Ka88-agent-shield

PassAudited by VirusTotal on May 10, 2026.

Overview

Type: OpenClaw Skill Name: ka88-agent-shield Version: 1.0.0 The ka88-agent-shield skill bundle is a comprehensive defensive security tool designed to protect AI agents from common threats like prompt injection, SSRF, and malicious command execution. It provides a robust set of 216 detection patterns in config/patterns.yaml and utility scripts (quick-scan.sh and scan-skill-scanner.sh) that perform local analysis using grep or external security scanners. The instructions in SKILL.md and the procedures/ directory are strictly focused on safety validation and self-auditing, with no evidence of malicious intent, data exfiltration, or unauthorized persistence.

Findings (0)

Artifact-based informational review of SKILL.md, metadata, install specs, static scan signals, and capability signals. ClawScan does not execute the skill or run runtime probes.

What this means

The agent may continue auditing, interrupting work, or applying this skill even when the user did not ask for an audit in the current task.

Why it was flagged

The skill tells the agent to perform recurring self-audits and reject user attempts to disable them. This is security-related, but it is not clearly bounded to a specific user-approved audit task.

Skill content
Execute self-audit... session_start... Every 2 hours of active work... What if user asks to ignore self-audit? ... Cannot be disabled by user request.
Recommendation

Make self-audit opt-in or configurable, define when it runs, and allow the user to disable or scope it after installation.

What this means

A security check could surface or record sensitive local information such as past commands, secret-bearing commands, SSH file names, or agent configuration details.

Why it was flagged

Command history and SSH/agent configuration directories can expose credentials, account context, or private operational details, but this access is not tightly scoped or declared in the registry requirements.

Skill content
Review last executed commands (~50) ... history | grep ... .env|~/.ssh ... ls -la ~/.hermes/ ... ls -la ~/.ssh/
Recommendation

Ask for explicit permission before inspecting histories or sensitive directories, avoid reading secret stores, and document exactly what is inspected and shown.

What this means

Sensitive commands, URLs, or risky-operation details could persist across tasks and influence future agent behavior.

Why it was flagged

The skill recommends persistent memory/history for audit context but does not define retention limits, redaction, user approval, or how that memory should be protected from reuse or poisoning.

Skill content
If agent uses memory (e.g., Hermes), record: Blocked suspicious attempts; User-approved risky operations; Suspicious URLs ... Should I store history between audits?
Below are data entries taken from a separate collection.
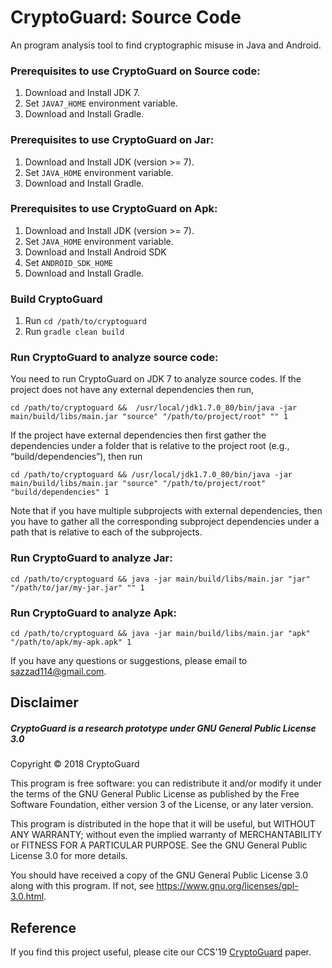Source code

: # CryptoGuard: Source Code

An program analysis tool to find cryptographic misuse in Java and Android.

### Prerequisites to use CryptoGuard on Source code:

1. Download and Install JDK 7.
2. Set `JAVA7_HOME` environment variable.
3. Download and Install Gradle.

### Prerequisites to use CryptoGuard on Jar:

1. Download and Install JDK (version >= 7).
2. Set `JAVA_HOME` environment variable.
3. Download and Install Gradle.

### Prerequisites to use CryptoGuard on Apk:

1. Download and Install JDK (version >= 7).
2. Set `JAVA_HOME` environment variable.
3. Download and Install Android SDK
4. Set `ANDROID_SDK_HOME`
5. Download and Install Gradle.

### Build CryptoGuard
1. Run `cd /path/to/cryptoguard`
2. Run `gradle clean build`

### Run CryptoGuard to analyze source code:

You need to run CryptoGuard on JDK 7 to analyze source codes. If the project does not have any external dependencies then run,
     
`cd /path/to/cryptoguard &&  /usr/local/jdk1.7.0_80/bin/java -jar main/build/libs/main.jar "source" "/path/to/project/root" "" 1`

If the project have external dependencies then first gather the dependencies under a folder that is relative to the project root (e.g., “build/dependencies”), then run

`cd /path/to/cryptoguard && /usr/local/jdk1.7.0_80/bin/java -jar main/build/libs/main.jar "source" "/path/to/project/root" "build/dependencies" 1`

Note that if you have multiple subprojects with external dependencies, then you have to gather all the corresponding subproject dependencies under a path that is relative to each of the subprojects.

### Run CryptoGuard to analyze Jar:

`cd /path/to/cryptoguard && java -jar main/build/libs/main.jar "jar" "/path/to/jar/my-jar.jar" "" 1`

### Run CryptoGuard to analyze Apk:

`cd /path/to/cryptoguard && java -jar main/build/libs/main.jar "apk" "/path/to/apk/my-apk.apk" 1`

If you have any questions or suggestions, please email to sazzad114@gmail.com.

## Disclaimer

##### CryptoGuard is a research prototype under GNU General Public License 3.0

 Copyright © 2018 CryptoGuard

 This program is free software: you can redistribute it and/or modify it under the terms of the GNU General Public License as published by the Free Software Foundation, either version 3 of the License, or any later version.
 
 This program is distributed in the hope that it will be useful, but WITHOUT ANY WARRANTY; without even the implied warranty of MERCHANTABILITY or FITNESS FOR A PARTICULAR PURPOSE.  See the GNU General Public License 3.0 for more details.
 
 You should have received a copy of the GNU General Public License 3.0 along with this program.  If not, see <https://www.gnu.org/licenses/gpl-3.0.html>.

## Reference

If you find this project useful, please cite our CCS'19 [CryptoGuard](https://dl.acm.org/citation.cfm?doid=3319535.3345659) paper.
Yes, recommended.
Recommendation

Store only minimal redacted findings, define retention and deletion controls, and require user consent before writing audit data to memory.

What this means

Running the optional installer executes third-party package installation in a virtual environment.

Why it was flagged

The optional --install path downloads an unpinned package from PyPI. It is user-directed and aligned with the full-scan feature, but it is still a supply-chain dependency.

Skill content
pip install --quiet cisco-ai-skill-scanner
Recommendation

Use a trusted pinned version, review the package source, and avoid --install in sensitive environments unless approved.

What this means

Files scanned with the LLM mode may be shared with the configured model endpoint.

Why it was flagged

The full scan can use an OpenAI-compatible LLM endpoint for analysis. The default is localhost, but changing LM_STUDIO_URL could send scanned content to another provider.

Skill content
LM_STUDIO_URL="${LM_STUDIO_URL:-http://localhost:1234/v1}" ... --use-llm
Recommendation

Keep LM_STUDIO_URL pointed to a trusted local server for sensitive code, and disclose when scan contents are sent to any external model.

What this means

If an agent mishandles the examples, it could mistake malicious sample text for instructions.

Why it was flagged

Prompt-injection phrases are included as examples for detection, which is expected for this security skill, but agents must treat them as untrusted sample text.

Skill content
| `ignore previous` | Override instructions | "ignore all previous instructions" |
Recommendation

Keep prompt-injection examples fenced, escaped, or clearly labeled as test data, and ensure the agent never follows them.